(Beginning of Data provided)
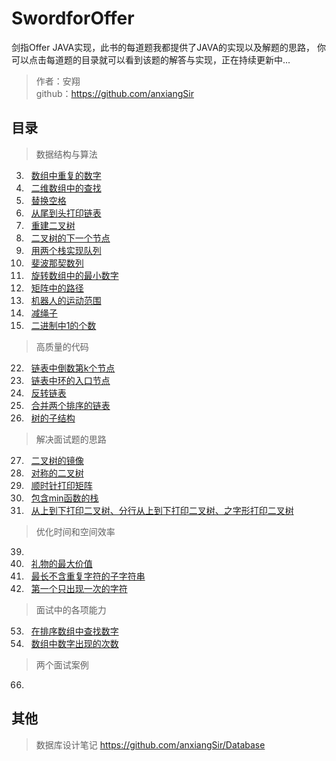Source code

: <link href="markdown.css" rel="stylesheet"></link>

# SwordforOffer
剑指Offer JAVA实现，此书的每道题我都提供了JAVA的实现以及解题的思路，
你可以点击每道题的目录就可以看到该题的解答与实现，正在持续更新中...  

> 作者：安翔  
> github：https://github.com/anxiangSir

## 目录 
> 数据结构与算法 
3. &#160; [数组中重复的数字](/src/datastrcture/problem_03/readme.md)
4. &#160; [二维数组中的查找](/src/datastrcture/problem_04/readme.md)
5. &#160; [替换空格](/src/datastrcture/problem_05/readme.md)
6. &#160; [从尾到头打印链表](/src/datastrcture/problem_06/readme.md)
7. &#160; [重建二叉树](/src/datastrcture/problem_07/readme.md)
8. &#160; [二叉树的下一个节点](/src/datastrcture/problem_08/readme.md)
9. &#160; [用两个栈实现队列](/src/datastrcture/problem_09/readme.md)
10. &#160; [斐波那契数列](/src/datastrcture/problem_10/readme.md)
11. &#160; [旋转数组中的最小数字](/src/datastrcture/problem_11/readme.md)
12. &#160; [矩阵中的路径](/src/datastrcture/problem_12/readme.md)
13. &#160; [机器人的运动范围](/src/datastrcture/problem_13/readme.md)
14. &#160; [减绳子](/src/datastrcture/problem_14/readme.md)
15. &#160; [二进制中1的个数](/src/datastrcture/problem_15/readme.md)
> 高质量的代码
22. &#160; [链表中倒数第k个节点](/src/qualitycode/problem_22/readme.md)
23. &#160; [链表中环的入口节点](/src/qualitycode/problem_23/readme.md)
24. &#160; [反转链表](/src/qualitycode/problem_24/readme.md)
25. &#160; [合并两个排序的链表](/src/qualitycode/problem_25/readme.md)
26. &#160; [树的子结构](/src/qualitycode/problem_26/readme.md)
> 解决面试题的思路  
27. &#160; [二叉树的镜像](/src/qualitycode/problem_27/readme.md)
28. &#160; [对称的二叉树](/src/qualitycode/problem_28/readme.md)
29. &#160; [顺时针打印矩阵](/src/qualitycode/problem_29/readme.md)
30. &#160; [包含min函数的栈](/src/qualitycode/problem_30/readme.md)
32. &#160; [从上到下打印二叉树、分行从上到下打印二叉树、之字形打印二叉树](/src/qualitycode/problem_32/readme.md)  

> 优化时间和空间效率
39. 
47. &#160; [礼物的最大价值](/src/qualitycode/problem_47/readme.md)
48. &#160; [最长不含重复字符的子字符串](/src/qualitycode/problem_48/readme.md)
50. &#160; [第一个只出现一次的字符](/src/qualitycode/problem_50/readme.md)

> 面试中的各项能力
53. &#160; [在排序数组中查找数字](/src/qualitycode/problem_53/readme.md) 
56. &#160; [数组中数字出现的次数](/src/qualitycode/problem_56/readme.md) 
> 两个面试案例
66. 

## 其他
> 数据库设计笔记 https://github.com/anxiangSir/Database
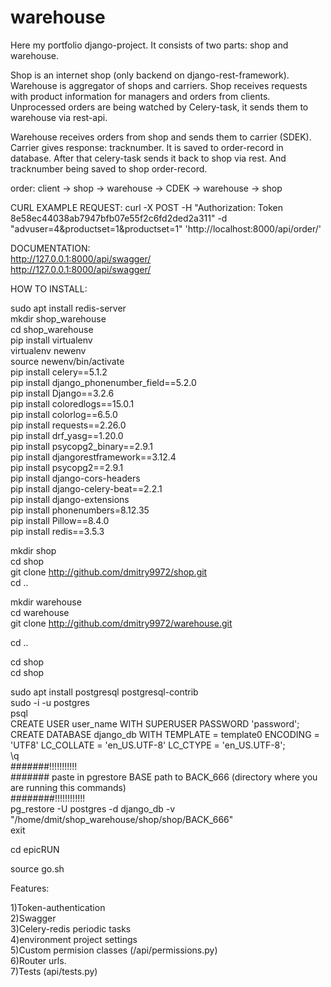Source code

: # warehouse

Here my portfolio django-project. It consists of two parts: shop and warehouse.

Shop is an internet shop (only backend on django-rest-framework). Warehouse is aggregator of shops and carriers. 
Shop receives requests with product information for managers and orders from clients. 
Unprocessed orders are being watched by Celery-task, it sends them to warehouse via rest-api.

Warehouse receives orders from shop and sends them to carrier (SDEK). 
Carrier gives response: tracknumber. It is saved to order-record in database. 
After that celery-task sends it back to shop via rest. And tracknumber being saved to shop order-record.


order: client -> shop -> warehouse -> CDEK -> warehouse -> shop


CURL EXAMPLE REQUEST: curl -X POST -H "Authorization: Token 8e58ec44038ab7947bfb07e55f2c6fd2ded2a311" -d "advuser=4&productset=1&productset=1" 'http://localhost:8000/api/order/'

DOCUMENTATION:  
http://127.0.0.1:8000/api/swagger/  
http://127.0.0.1:8000/api/swagger/  
  
HOW TO INSTALL:   
  
sudo apt install redis-server  
mkdir shop_warehouse    
cd shop_warehouse  
pip install virtualenv  
virtualenv newenv  
source newenv/bin/activate  
pip install celery==5.1.2  
pip install django_phonenumber_field==5.2.0  
pip install Django==3.2.6  
pip install coloredlogs==15.0.1  
pip install colorlog==6.5.0   
pip install requests==2.26.0  
pip install drf_yasg==1.20.0  
pip install psycopg2_binary==2.9.1  
pip install djangorestframework==3.12.4  
pip install psycopg2==2.9.1   
pip install django-cors-headers   
pip install django-celery-beat==2.2.1  
pip install django-extensions   
pip install phonenumbers=8.12.35  
pip install Pillow==8.4.0  
pip install redis==3.5.3  
  
  
mkdir shop  
cd shop  
git clone http://github.com/dmitry9972/shop.git  
cd ..  
  
mkdir warehouse  
cd warehouse  
git clone http://github.com/dmitry9972/warehouse.git  
  
cd ..  
  
cd shop  
cd shop  
  
sudo apt install postgresql postgresql-contrib  
sudo -i -u postgres  
psql  
CREATE USER user_name WITH SUPERUSER PASSWORD 'password';  
CREATE DATABASE django_db WITH TEMPLATE = template0 ENCODING = 'UTF8' LC_COLLATE = 'en_US.UTF-8' LC_CTYPE = 'en_US.UTF-8';  
\q  
#######!!!!!!!!!!!  
####### paste in pgrestore BASE path to BACK_666 (directory where you are running this commands)  
########!!!!!!!!!!!!  
pg_restore -U postgres -d django_db -v "/home/dmit/shop_warehouse/shop/shop/BACK_666"  
exit  
  
cd epicRUN  
  
source go.sh  
  
  
 
    
Features:  

1)Token-authentication    
2)Swagger  
3)Celery-redis periodic tasks    
4)environment project settings    
5)Custom permision classes (/api/permissions.py)  
6)Router urls.    
7)Tests (api/tests.py)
(End of Data provided)
Action item =>
Wherever a line in the data above holds "https", copy that line.

Answer space =>
> github：https://github.com/anxiangSir
> 数据库设计笔记 https://github.com/anxiangSir/Database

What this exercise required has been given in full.